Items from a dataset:
########################################
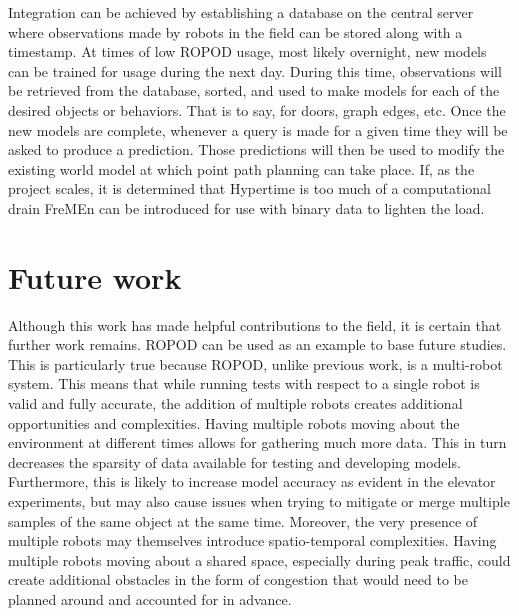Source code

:     Integration can be achieved by establishing a database on the central server
    where observations made by robots in the field can be stored along
    with a timestamp. At times of low ROPOD usage, most likely overnight, new
    models can be trained for usage during the next day. During this time,
    observations will be retrieved from the database, sorted, and used to make
    models for each of the desired objects or behaviors. That is to say, for
    doors, graph edges, etc. Once the new models are complete, whenever a query is
    made for a given time they will be asked to produce a prediction.
    Those predictions will then be used to modify the existing world model at
    which point path planning can take place. If, as the project scales, it is
    determined that Hypertime is too much of a computational drain FreMEn
    can be introduced for use with binary data to lighten the load. \\


    \section{ Future work }

    Although this work has made helpful contributions to the field, it is
    certain that further work remains. ROPOD can be used as an example
    to base future studies. This is particularly true because ROPOD, unlike previous work, is a multi-robot
    system. This means that while running tests with respect to a single robot
    is valid and fully accurate, the addition of multiple robots creates
    additional opportunities and complexities. Having multiple robots moving about
    the environment at different times allows for gathering much
    more data. This in turn decreases the sparsity of data
    available for testing and developing models. Furthermore, this is likely to increase model accuracy as evident in the
    elevator experiments, but may also cause issues when trying to mitigate
    or merge multiple samples of the same object at the same time. Moreover,
    the very presence of multiple robots may themselves introduce spatio-temporal
    complexities. Having multiple robots moving about a shared
    space, especially during peak traffic, could create additional obstacles
    in the form of congestion that would need to be planned around
    and accounted for in advance. \\

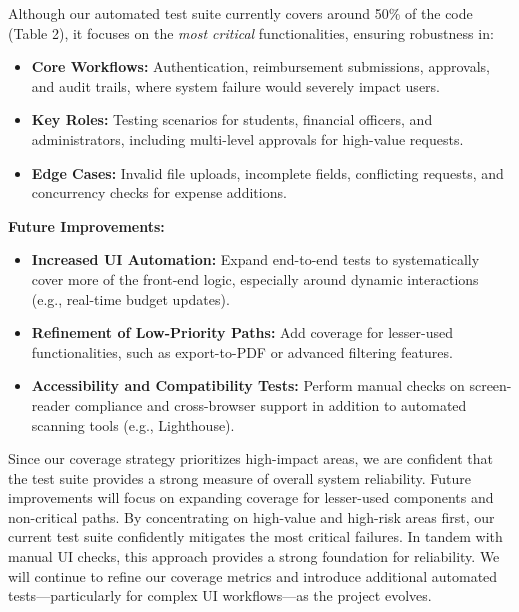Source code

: \documentclass[12pt, titlepage]{article}
\begin{document}
Although our automated test suite currently covers around 50\% of the code (Table 2),  
it focuses on the \emph{most critical} functionalities, ensuring robustness in:
\begin{itemize}
    \item \textbf{Core Workflows:} Authentication, reimbursement submissions, approvals,  
          and audit trails, where system failure would severely impact users.
    \item \textbf{Key Roles:} Testing scenarios for students, financial officers, and  
          administrators, including multi-level approvals for high-value requests.
    \item \textbf{Edge Cases:} Invalid file uploads, incomplete fields, conflicting requests,  
          and concurrency checks for expense additions.
\end{itemize}

\noindent
\textbf{Future Improvements:}
\begin{itemize}
    \item \textbf{Increased UI Automation:} Expand end-to-end tests to  
          systematically cover more of the front-end logic, especially around dynamic  
          interactions (e.g., real-time budget updates).
    \item \textbf{Refinement of Low-Priority Paths:} Add coverage for lesser-used  
          functionalities, such as export-to-PDF or advanced filtering features.
    \item \textbf{Accessibility and Compatibility Tests:} Perform manual checks on  
          screen-reader compliance and cross-browser support in addition to automated  
          scanning tools (e.g., Lighthouse).
\end{itemize}

\noindent
Since our coverage strategy prioritizes high-impact areas, we are confident that the test suite provides a strong measure of overall system reliability. Future improvements will focus on expanding coverage for lesser-used components and non-critical paths. By concentrating on high-value and high-risk areas first, our current test suite confidently  
mitigates the most critical failures. In tandem with manual UI checks, this approach provides  
a strong foundation for reliability. We will continue to refine our coverage metrics and  
introduce additional automated tests—particularly for complex UI workflows—as the  
project evolves.


\end{document}

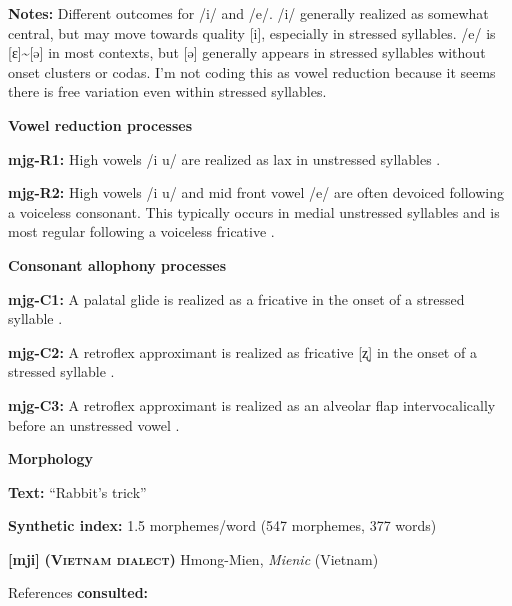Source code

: \textbf{Notes:} Different outcomes for /i/ and /e/. /i/ generally realized as somewhat central, but may move towards quality [i], especially in stressed syllables. /e/ is [ɛ]{\textasciitilde}[ə] in most contexts, but [ə] generally appears in stressed syllables without onset clusters or codas. I’m not coding this as vowel reduction because it seems there is free variation even within stressed syllables.



\textbf{Vowel reduction processes}



\textbf{mjg-R1:} High vowels /i u/ are realized as lax in unstressed syllables \citep[35]{Slater2003}.



\textbf{mjg-R2:} High vowels /i u/ and mid front vowel /e/ are often devoiced following a voiceless consonant. This typically occurs in medial unstressed syllables and is most regular following a voiceless fricative \citep[36]{Slater2003}.



\textbf{Consonant allophony processes}



\textbf{mjg-C1:} A palatal glide is realized as a fricative in the onset of a stressed syllable \citep[31-2]{Slater2003}.



\textbf{mjg-C2:} A retroflex approximant is realized as fricative [ʐ] in the onset of a stressed syllable \citep[30]{Slater2003}.



\textbf{mjg-C3:} A retroflex approximant is realized as an alveolar flap intervocalically before an unstressed vowel \citep[31]{Slater2003}.



\textbf{Morphology}



\textbf{Text:} “Rabbit’s trick” \citep[343-350]{Slater2003}



\textbf{Synthetic index:} 1.5 morphemes/word (547 morphemes, 377 words)



\textbf{[mji]}   \textbf{\textsc{ (Vietnam dialect)}}  Hmong-Mien, \textit{Mienic} (Vietnam)



References \textbf{consulted:} \citet{Clark2008}



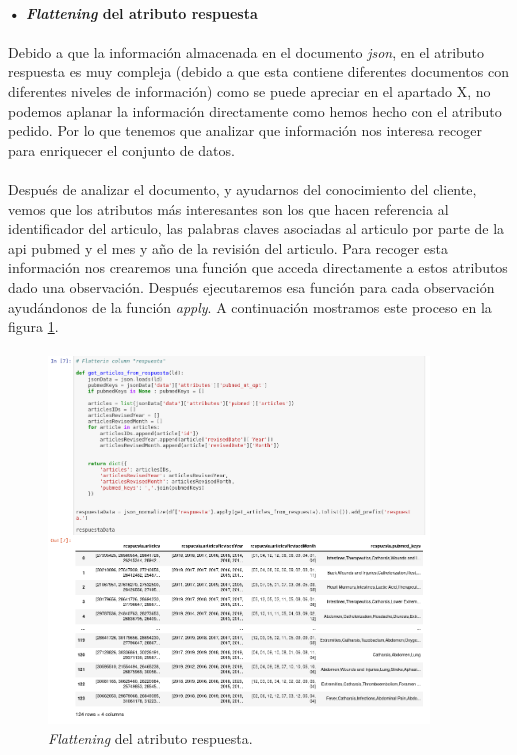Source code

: \documentclass[10pt,a4paper,oneside]{book}
\begin{document}
\paragraph{• \textit{Flattening} del atributo respuesta}

\paragraph{}
Debido a que la información almacenada en el documento \textit{json}, en el atributo respuesta es muy compleja (debido a que esta contiene diferentes documentos con diferentes niveles de información) como se puede apreciar en el apartado X, no podemos aplanar la información directamente como hemos hecho con el atributo pedido. Por lo que tenemos que analizar que información nos interesa recoger para enriquecer el conjunto de datos.

\paragraph{}
Después de analizar el documento, y ayudarnos del conocimiento del cliente, vemos que los atributos más interesantes son los que hacen referencia al identificador del articulo, las palabras claves asociadas al articulo por parte de la api pubmed y el mes y año de la revisión del articulo. Para recoger esta información nos crearemos una función que acceda directamente a estos atributos dado una observación. Después ejecutaremos esa función para cada observación ayudándonos de la función \textit{apply}. A continuación mostramos este proceso en la figura \ref{flatteningRespuesta}.

\paragraph{}
\begin{figure}[!htb]
  \centering
    \includegraphics[width=0.9\textwidth]{images/metodologia-aplanar-respuesta.png}
    \caption{\textit{Flattening} del atributo respuesta.}
  \label{flatteningRespuesta}
\end{figure}
\end{document}
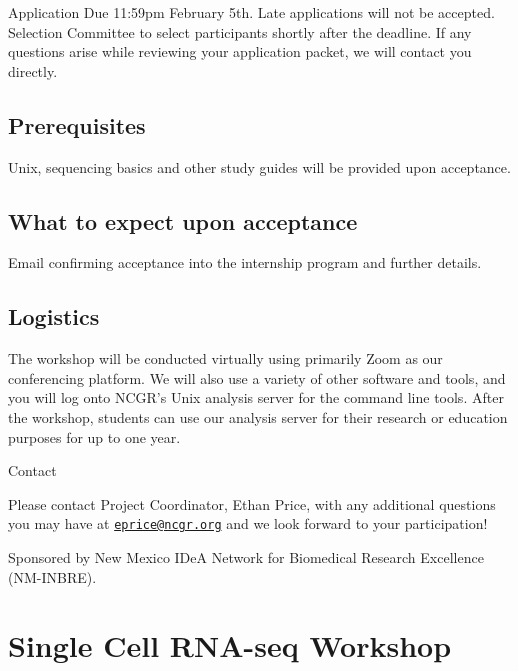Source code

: \documentclass[
]{book}
\begin{document}
Application Due 11:59pm February 5th. Late applications will not be accepted. Selection Committee to select participants shortly after the deadline. If any questions arise while reviewing your application packet, we will contact you directly.

\hypertarget{prerequisites-1}{%
\section*{Prerequisites}\label{prerequisites-1}}

Unix, sequencing basics and other study guides will be provided upon acceptance.

\hypertarget{what-to-expect-upon-acceptance-1}{%
\section*{What to expect upon acceptance}\label{what-to-expect-upon-acceptance-1}}

Email confirming acceptance into the internship program and further details.

\hypertarget{logistics-1}{%
\section*{Logistics}\label{logistics-1}}

The workshop will be conducted virtually using primarily Zoom as our conferencing platform. We will also use a variety of other software and tools, and you will log onto NCGR's Unix analysis server for the command line tools. After the workshop, students can use our analysis server for their research or education purposes for up to one year.

Contact

Please contact Project Coordinator, Ethan Price, with any additional questions you may have at \href{mailto:eprice@ncgr.org}{\nolinkurl{eprice@ncgr.org}} and we look forward to your participation!

Sponsored by New Mexico IDeA Network for Biomedical Research Excellence (NM-INBRE).

\hypertarget{single-cell-rna-seq-workshop}{%
\chapter*{Single Cell RNA-seq Workshop}\label{single-cell-rna-seq-workshop}}
\end{document}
########################################
Above are the records; from them, give again exactly the lines from the one containing "Although our automated" to the one containing "and audit trails, where", both lines included, and nothing more.

TASK OUTPUT ->
Although our automated test suite currently covers around 50\% of the code (Table 2),  
it focuses on the \emph{most critical} functionalities, ensuring robustness in:
\begin{itemize}
    \item \textbf{Core Workflows:} Authentication, reimbursement submissions, approvals,  
          and audit trails, where system failure would severely impact users.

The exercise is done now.